Data section:
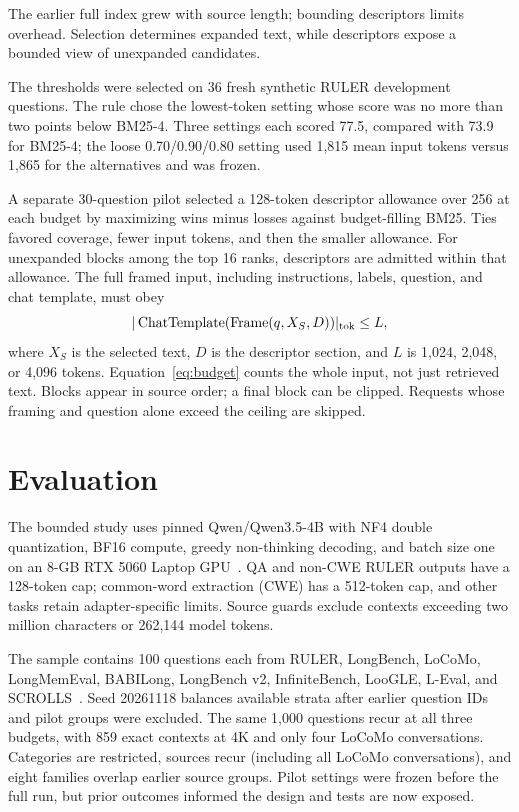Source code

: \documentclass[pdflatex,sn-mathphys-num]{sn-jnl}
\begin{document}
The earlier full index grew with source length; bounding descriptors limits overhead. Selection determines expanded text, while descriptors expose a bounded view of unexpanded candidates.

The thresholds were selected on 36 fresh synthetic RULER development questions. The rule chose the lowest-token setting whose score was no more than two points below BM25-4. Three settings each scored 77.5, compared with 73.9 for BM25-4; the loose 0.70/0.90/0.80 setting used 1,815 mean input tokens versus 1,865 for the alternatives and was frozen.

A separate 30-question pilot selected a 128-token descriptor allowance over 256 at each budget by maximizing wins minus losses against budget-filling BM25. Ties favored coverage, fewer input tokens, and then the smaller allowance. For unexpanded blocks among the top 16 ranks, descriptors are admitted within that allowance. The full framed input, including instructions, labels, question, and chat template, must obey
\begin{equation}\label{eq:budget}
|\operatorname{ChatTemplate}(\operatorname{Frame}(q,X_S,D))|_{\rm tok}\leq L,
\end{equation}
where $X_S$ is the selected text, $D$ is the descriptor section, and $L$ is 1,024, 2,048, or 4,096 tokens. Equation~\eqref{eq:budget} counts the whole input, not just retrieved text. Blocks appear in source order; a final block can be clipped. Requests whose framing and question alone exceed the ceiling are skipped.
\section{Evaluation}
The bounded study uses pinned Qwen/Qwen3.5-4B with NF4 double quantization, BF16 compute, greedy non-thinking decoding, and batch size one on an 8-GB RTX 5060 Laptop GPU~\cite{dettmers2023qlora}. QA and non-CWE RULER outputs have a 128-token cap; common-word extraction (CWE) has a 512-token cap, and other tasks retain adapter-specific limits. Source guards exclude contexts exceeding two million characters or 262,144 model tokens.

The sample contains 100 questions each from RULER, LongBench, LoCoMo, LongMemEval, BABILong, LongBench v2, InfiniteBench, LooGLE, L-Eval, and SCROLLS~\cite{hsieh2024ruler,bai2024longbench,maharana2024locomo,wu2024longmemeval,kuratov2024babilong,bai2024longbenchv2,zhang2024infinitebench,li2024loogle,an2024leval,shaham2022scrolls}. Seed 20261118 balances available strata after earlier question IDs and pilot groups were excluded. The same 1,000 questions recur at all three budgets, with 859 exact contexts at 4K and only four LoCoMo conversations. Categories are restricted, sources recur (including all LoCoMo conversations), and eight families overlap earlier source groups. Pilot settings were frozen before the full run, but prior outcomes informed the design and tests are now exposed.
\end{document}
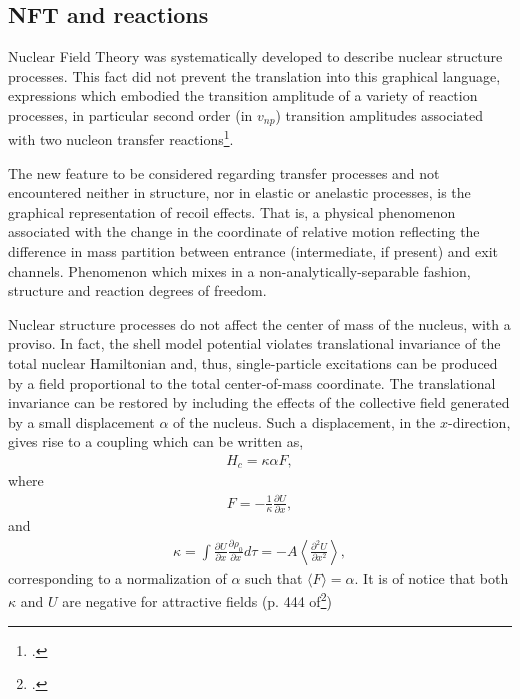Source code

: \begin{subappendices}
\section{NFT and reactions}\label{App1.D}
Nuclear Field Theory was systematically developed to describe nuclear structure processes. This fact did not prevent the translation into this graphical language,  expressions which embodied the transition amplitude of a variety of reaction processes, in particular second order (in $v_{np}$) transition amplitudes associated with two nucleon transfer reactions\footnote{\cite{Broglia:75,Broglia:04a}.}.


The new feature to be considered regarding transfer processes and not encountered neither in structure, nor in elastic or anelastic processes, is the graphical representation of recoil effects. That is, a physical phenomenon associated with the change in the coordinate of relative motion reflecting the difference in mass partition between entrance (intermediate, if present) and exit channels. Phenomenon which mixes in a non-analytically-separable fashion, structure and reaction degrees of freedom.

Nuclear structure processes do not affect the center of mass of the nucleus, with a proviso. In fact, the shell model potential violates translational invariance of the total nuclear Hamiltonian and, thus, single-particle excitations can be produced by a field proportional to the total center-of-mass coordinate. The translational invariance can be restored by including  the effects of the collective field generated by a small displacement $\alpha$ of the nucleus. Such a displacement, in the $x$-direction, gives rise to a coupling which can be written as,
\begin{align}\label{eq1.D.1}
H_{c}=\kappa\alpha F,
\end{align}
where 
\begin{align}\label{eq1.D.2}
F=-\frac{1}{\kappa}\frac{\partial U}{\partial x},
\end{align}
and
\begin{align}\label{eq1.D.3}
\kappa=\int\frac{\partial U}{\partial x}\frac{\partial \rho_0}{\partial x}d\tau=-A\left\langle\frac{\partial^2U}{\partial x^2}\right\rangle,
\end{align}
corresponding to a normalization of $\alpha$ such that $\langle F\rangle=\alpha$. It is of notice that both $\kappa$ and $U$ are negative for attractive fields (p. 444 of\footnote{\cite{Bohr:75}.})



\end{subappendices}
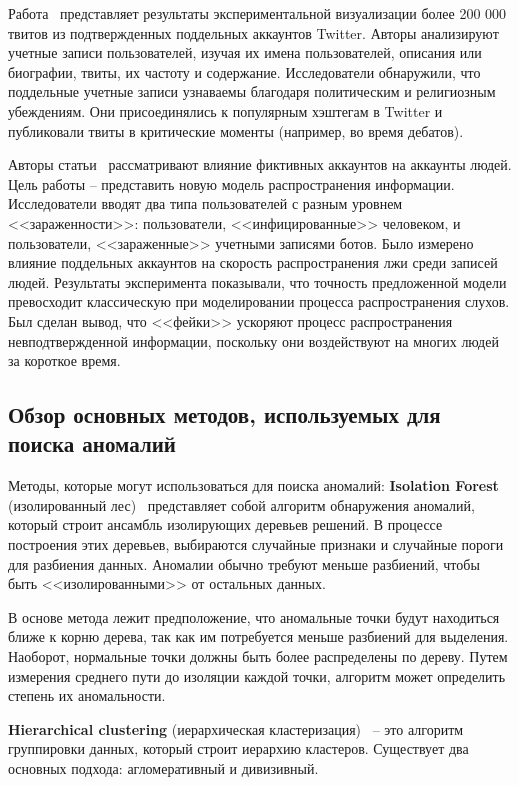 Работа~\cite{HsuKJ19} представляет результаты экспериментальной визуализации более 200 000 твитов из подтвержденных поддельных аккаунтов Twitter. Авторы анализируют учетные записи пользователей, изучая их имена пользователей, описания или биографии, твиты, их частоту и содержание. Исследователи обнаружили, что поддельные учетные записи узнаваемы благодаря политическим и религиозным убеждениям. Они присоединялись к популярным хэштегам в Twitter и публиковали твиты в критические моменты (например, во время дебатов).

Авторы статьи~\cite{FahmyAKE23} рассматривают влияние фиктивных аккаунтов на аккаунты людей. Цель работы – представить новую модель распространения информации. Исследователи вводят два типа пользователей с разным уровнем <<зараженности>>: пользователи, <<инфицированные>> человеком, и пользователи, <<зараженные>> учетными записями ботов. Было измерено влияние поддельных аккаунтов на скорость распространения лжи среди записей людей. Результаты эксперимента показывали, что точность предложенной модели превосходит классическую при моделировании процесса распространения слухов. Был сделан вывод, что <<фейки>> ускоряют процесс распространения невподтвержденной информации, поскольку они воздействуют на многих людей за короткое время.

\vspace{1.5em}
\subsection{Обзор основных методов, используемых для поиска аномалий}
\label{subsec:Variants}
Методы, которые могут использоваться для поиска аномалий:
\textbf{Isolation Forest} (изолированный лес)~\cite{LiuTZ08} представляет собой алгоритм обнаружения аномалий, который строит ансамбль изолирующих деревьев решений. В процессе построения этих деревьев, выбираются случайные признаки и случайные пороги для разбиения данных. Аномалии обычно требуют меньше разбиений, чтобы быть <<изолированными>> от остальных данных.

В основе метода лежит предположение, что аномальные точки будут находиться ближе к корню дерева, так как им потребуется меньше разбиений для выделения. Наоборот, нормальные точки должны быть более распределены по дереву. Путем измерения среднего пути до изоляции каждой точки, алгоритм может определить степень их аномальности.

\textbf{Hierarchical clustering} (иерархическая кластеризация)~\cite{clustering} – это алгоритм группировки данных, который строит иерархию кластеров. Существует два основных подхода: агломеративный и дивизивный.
* * *
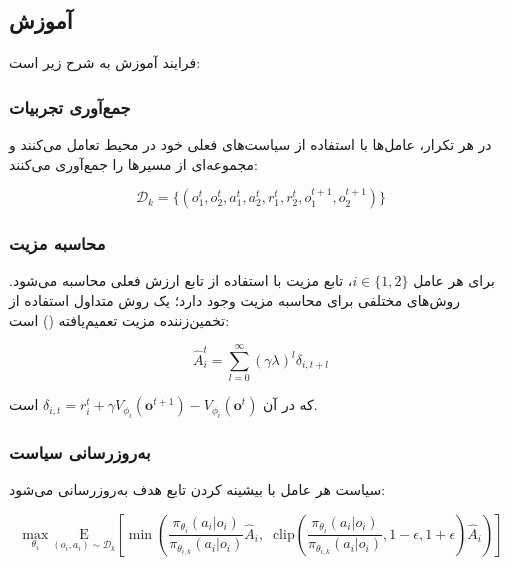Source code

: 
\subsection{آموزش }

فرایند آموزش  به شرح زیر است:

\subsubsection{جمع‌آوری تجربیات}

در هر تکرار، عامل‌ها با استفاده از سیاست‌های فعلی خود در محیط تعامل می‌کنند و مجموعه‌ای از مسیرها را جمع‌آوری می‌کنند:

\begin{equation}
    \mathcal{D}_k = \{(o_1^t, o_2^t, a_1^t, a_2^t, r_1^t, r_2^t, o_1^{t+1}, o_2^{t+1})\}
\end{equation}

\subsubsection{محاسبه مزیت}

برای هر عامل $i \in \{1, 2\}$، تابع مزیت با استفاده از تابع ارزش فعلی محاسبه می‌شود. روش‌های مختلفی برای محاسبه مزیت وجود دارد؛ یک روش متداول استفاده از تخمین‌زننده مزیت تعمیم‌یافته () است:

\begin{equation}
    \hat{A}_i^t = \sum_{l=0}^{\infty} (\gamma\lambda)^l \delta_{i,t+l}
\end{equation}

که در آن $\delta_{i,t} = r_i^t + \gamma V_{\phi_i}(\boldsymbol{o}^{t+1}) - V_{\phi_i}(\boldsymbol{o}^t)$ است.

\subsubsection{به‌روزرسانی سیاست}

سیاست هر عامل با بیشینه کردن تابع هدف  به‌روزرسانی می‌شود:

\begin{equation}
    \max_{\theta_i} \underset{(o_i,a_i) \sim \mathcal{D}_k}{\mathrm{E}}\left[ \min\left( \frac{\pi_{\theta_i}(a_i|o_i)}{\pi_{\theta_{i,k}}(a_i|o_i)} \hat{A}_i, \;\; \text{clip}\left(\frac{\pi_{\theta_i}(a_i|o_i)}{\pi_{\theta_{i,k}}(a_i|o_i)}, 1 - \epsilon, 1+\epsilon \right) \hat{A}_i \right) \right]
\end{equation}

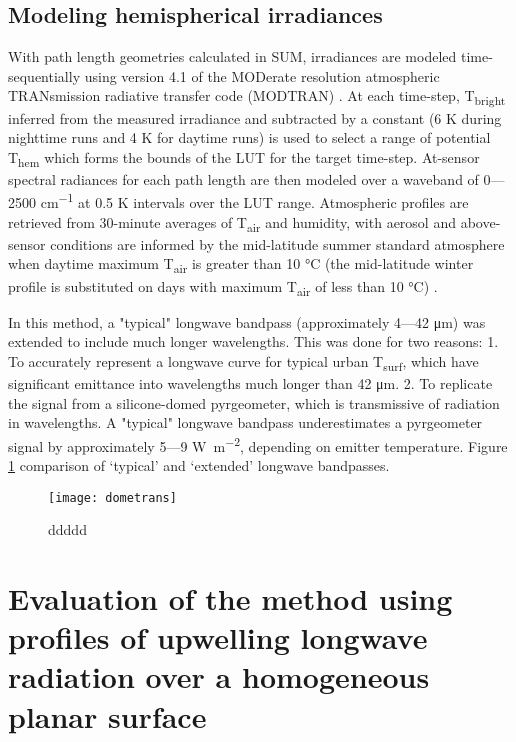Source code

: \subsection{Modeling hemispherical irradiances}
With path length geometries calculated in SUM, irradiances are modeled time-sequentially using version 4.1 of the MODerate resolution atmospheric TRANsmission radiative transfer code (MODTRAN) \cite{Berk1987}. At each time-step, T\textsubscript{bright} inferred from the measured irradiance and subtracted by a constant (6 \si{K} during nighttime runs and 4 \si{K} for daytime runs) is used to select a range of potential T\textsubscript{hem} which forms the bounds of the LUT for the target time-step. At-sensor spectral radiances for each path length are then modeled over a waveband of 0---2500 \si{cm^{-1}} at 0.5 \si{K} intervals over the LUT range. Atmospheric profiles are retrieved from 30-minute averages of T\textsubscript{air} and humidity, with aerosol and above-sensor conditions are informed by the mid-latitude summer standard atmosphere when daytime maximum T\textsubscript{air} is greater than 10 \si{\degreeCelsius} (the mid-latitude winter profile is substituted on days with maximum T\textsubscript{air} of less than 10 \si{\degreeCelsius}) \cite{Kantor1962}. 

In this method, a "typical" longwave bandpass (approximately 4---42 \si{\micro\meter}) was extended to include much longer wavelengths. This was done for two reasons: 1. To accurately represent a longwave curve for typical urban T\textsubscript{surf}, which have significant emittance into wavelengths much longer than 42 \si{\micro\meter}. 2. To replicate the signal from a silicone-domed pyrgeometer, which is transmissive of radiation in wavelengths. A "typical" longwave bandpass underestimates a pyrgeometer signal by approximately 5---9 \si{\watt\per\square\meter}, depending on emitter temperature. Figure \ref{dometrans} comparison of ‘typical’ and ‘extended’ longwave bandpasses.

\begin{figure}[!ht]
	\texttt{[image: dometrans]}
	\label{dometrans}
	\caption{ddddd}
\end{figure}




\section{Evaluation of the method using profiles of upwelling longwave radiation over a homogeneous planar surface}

Exercise directions:
Pull out every line in the data above that has the word "فعلی".

Answer below:
در هر تکرار، عامل‌ها با استفاده از سیاست‌های فعلی خود در محیط تعامل می‌کنند و مجموعه‌ای از مسیرها را جمع‌آوری می‌کنند:
برای هر عامل $i \in \{1, 2\}$، تابع مزیت با استفاده از تابع ارزش فعلی محاسبه می‌شود. روش‌های مختلفی برای محاسبه مزیت وجود دارد؛ یک روش متداول استفاده از تخمین‌زننده مزیت تعمیم‌یافته () است:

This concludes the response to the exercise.